A simple page I found talking about GPS:

http://www.kowoma.de/en/gps/positioning.htm

The clock on the receiver isn't accurate enough to measure the time it took to receive the signal with high accuracy anyway, it just uses relative times, hoping the clock is accurate enough that it doesn't change it's speed too much and the relative time proportions are relatively accurate. Then it calculates the position and also corrects the clock by making the spheres of the distances from the satellites intersect.

So it seems that the receiver isn't just synchronizing the clock from time to time, it is actually figuring out the correct time based on the relative times of the signals for each position calculation, otherwise it would have much less accuracy.
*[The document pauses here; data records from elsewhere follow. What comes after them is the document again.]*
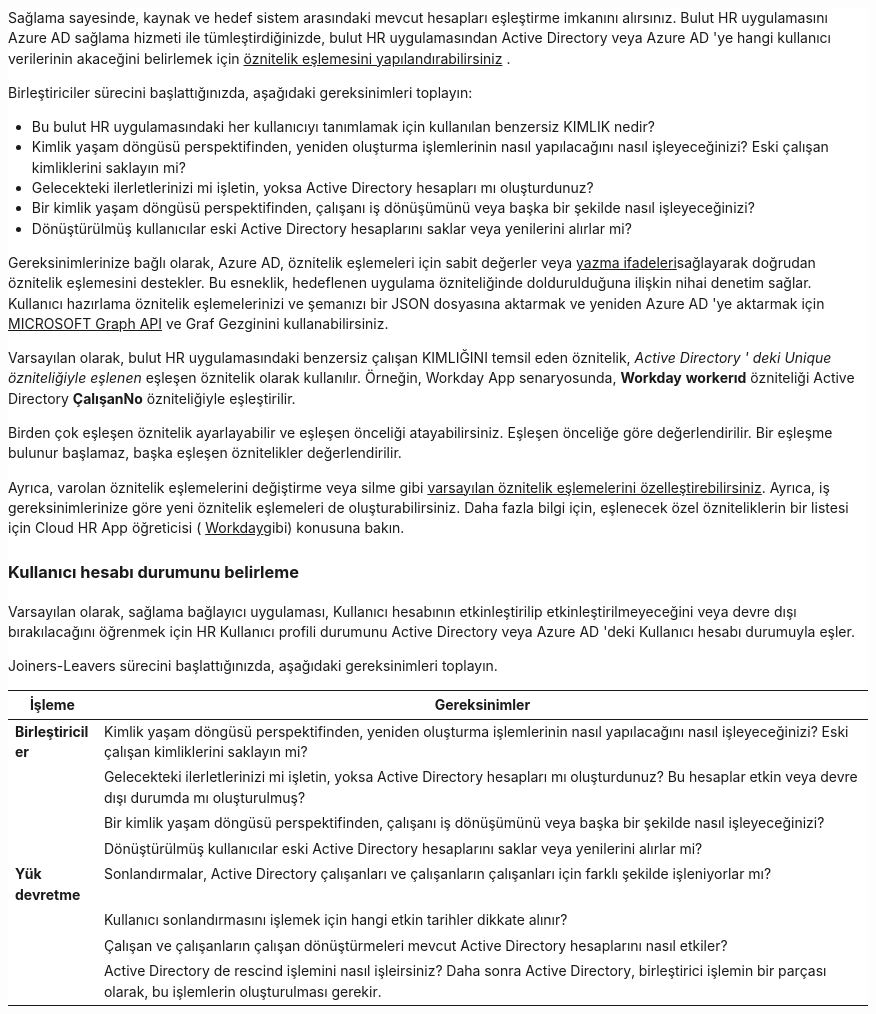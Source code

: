 Sağlama sayesinde, kaynak ve hedef sistem arasındaki mevcut hesapları eşleştirme imkanını alırsınız. Bulut HR uygulamasını Azure AD sağlama hizmeti ile tümleştirdiğinizde, bulut HR uygulamasından Active Directory veya Azure AD 'ye hangi kullanıcı verilerinin akaceğini belirlemek için [öznitelik eşlemesini yapılandırabilirsiniz](../app-provisioning/configure-automatic-user-provisioning-portal.md#mappings) .

Birleştiriciler sürecini başlattığınızda, aşağıdaki gereksinimleri toplayın:

- Bu bulut HR uygulamasındaki her kullanıcıyı tanımlamak için kullanılan benzersiz KIMLIK nedir?
- Kimlik yaşam döngüsü perspektifinden, yeniden oluşturma işlemlerinin nasıl yapılacağını nasıl işleyeceğinizi? Eski çalışan kimliklerini saklayın mi?
- Gelecekteki ilerletlerinizi mi işletin, yoksa Active Directory hesapları mı oluşturdunuz?
- Bir kimlik yaşam döngüsü perspektifinden, çalışanı iş dönüşümünü veya başka bir şekilde nasıl işleyeceğinizi?
- Dönüştürülmüş kullanıcılar eski Active Directory hesaplarını saklar veya yenilerini alırlar mi?

Gereksinimlerinize bağlı olarak, Azure AD, öznitelik eşlemeleri için sabit değerler veya [yazma ifadeleri](../app-provisioning/functions-for-customizing-application-data.md)sağlayarak doğrudan öznitelik eşlemesini destekler. Bu esneklik, hedeflenen uygulama özniteliğinde doldurulduğuna ilişkin nihai denetim sağlar. Kullanıcı hazırlama öznitelik eşlemelerinizi ve şemanızı bir JSON dosyasına aktarmak ve yeniden Azure AD 'ye aktarmak için [MICROSOFT Graph API](../app-provisioning/export-import-provisioning-configuration.md) ve Graf Gezginini kullanabilirsiniz.

Varsayılan olarak, bulut HR uygulamasındaki benzersiz çalışan KIMLIĞINI temsil eden öznitelik, *Active Directory ' deki Unique özniteliğiyle eşlenen* eşleşen öznitelik olarak kullanılır. Örneğin, Workday App senaryosunda, **Workday** **workerıd** özniteliği Active Directory **ÇalışanNo** özniteliğiyle eşleştirilir.

Birden çok eşleşen öznitelik ayarlayabilir ve eşleşen önceliği atayabilirsiniz. Eşleşen önceliğe göre değerlendirilir. Bir eşleşme bulunur başlamaz, başka eşleşen öznitelikler değerlendirilir.

Ayrıca, varolan öznitelik eşlemelerini değiştirme veya silme gibi [varsayılan öznitelik eşlemelerini özelleştirebilirsiniz](../app-provisioning/customize-application-attributes.md#understanding-attribute-mapping-types). Ayrıca, iş gereksinimlerinize göre yeni öznitelik eşlemeleri de oluşturabilirsiniz. Daha fazla bilgi için, eşlenecek özel özniteliklerin bir listesi için Cloud HR App öğreticisi ( [Workday](../saas-apps/workday-inbound-tutorial.md#managing-your-configuration)gibi) konusuna bakın.

### <a name="determine-user-account-status"></a>Kullanıcı hesabı durumunu belirleme

Varsayılan olarak, sağlama bağlayıcı uygulaması, Kullanıcı hesabının etkinleştirilip etkinleştirilmeyeceğini veya devre dışı bırakılacağını öğrenmek için HR Kullanıcı profili durumunu Active Directory veya Azure AD 'deki Kullanıcı hesabı durumuyla eşler.

Joiners-Leavers sürecini başlattığınızda, aşağıdaki gereksinimleri toplayın.

| İşleme | Gereksinimler |
| - | - |
| **Birleştiriciler** | Kimlik yaşam döngüsü perspektifinden, yeniden oluşturma işlemlerinin nasıl yapılacağını nasıl işleyeceğinizi? Eski çalışan kimliklerini saklayın mi? |
| | Gelecekteki ilerletlerinizi mi işletin, yoksa Active Directory hesapları mı oluşturdunuz? Bu hesaplar etkin veya devre dışı durumda mı oluşturulmuş? |
| | Bir kimlik yaşam döngüsü perspektifinden, çalışanı iş dönüşümünü veya başka bir şekilde nasıl işleyeceğinizi? |
| | Dönüştürülmüş kullanıcılar eski Active Directory hesaplarını saklar veya yenilerini alırlar mi? |
| **Yük devretme** | Sonlandırmalar, Active Directory çalışanları ve çalışanların çalışanları için farklı şekilde işleniyorlar mı? |
| | Kullanıcı sonlandırmasını işlemek için hangi etkin tarihler dikkate alınır? |
| | Çalışan ve çalışanların çalışan dönüştürmeleri mevcut Active Directory hesaplarını nasıl etkiler? |
| | Active Directory de rescind işlemini nasıl işleirsiniz? Daha sonra Active Directory, birleştirici işlemin bir parçası olarak, bu işlemlerin oluşturulması gerekir. |
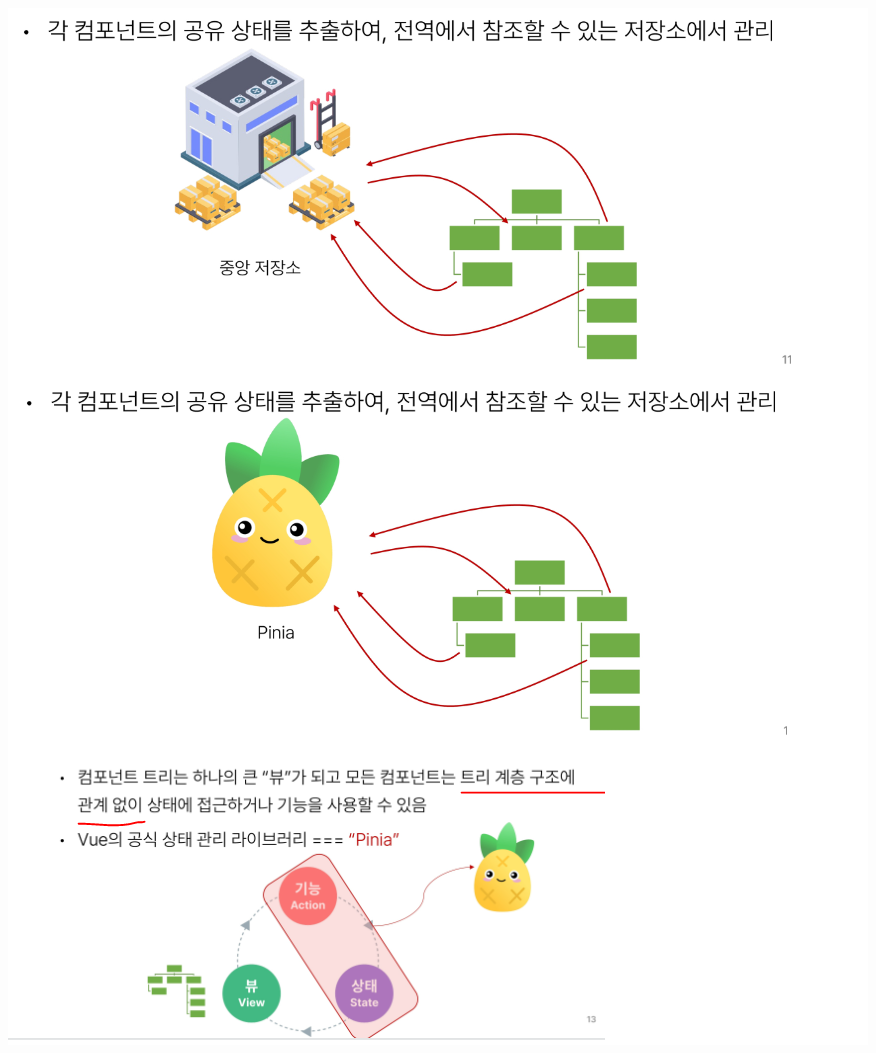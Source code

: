   ![](1113_1115_assets/2023-11-26-14-34-36-image.png)
  ![](1113_1115_assets/2023-11-26-14-34-44-image.png)
  
  ![](1113_1115_assets/2023-11-27-08-46-09-image.png)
This should mean that there would be no error build-up.

16. Oct 28, 2011

### Passionflower

Why would that be?
It seems to me the poster has a point. If the clocks are frequently synchronized then, even if we were to remove the adjustment for relativistic effects, systemic clock errors would not accumulate.

Do you disagree with that?

Furthermore if this is actually true then it would be interesting to know if we leave out the relativistic corrections how much it would actually matter.

17. Oct 28, 2011

### phinds

I'm REALLY glad you guys didn't design the GPS system since I prefer driving on the road to driving through corn fields and buildings which is what would happen if the relativistic effects were not accounted for.

18. Oct 29, 2011

### Suxxor

Did you use smaller font for all the reasoning to back up your argument? Because I cannot see any.

To prove your point, you'd have to give at least some - in particular show that the two simple calculations in post #13 are wrong, incomplete or based on the wrong assumptions. Even Einstein had to back his theories up with reason for others to accept them. (And I believe in you. You are just like Einstein.)

19. Oct 29, 2011

### Brucep

What they're saying is: If satellite and ground based clocks are initially synched, separated, and put into operation without correcting for relativistic effects the accuracy of the system would fail by 1 foot/ns. That's a fact. Read Ashby's paper or better yet do this project on the GPS.

Student project on the Global Postioning System [Taylor and Wheeler Exploring Black Holes]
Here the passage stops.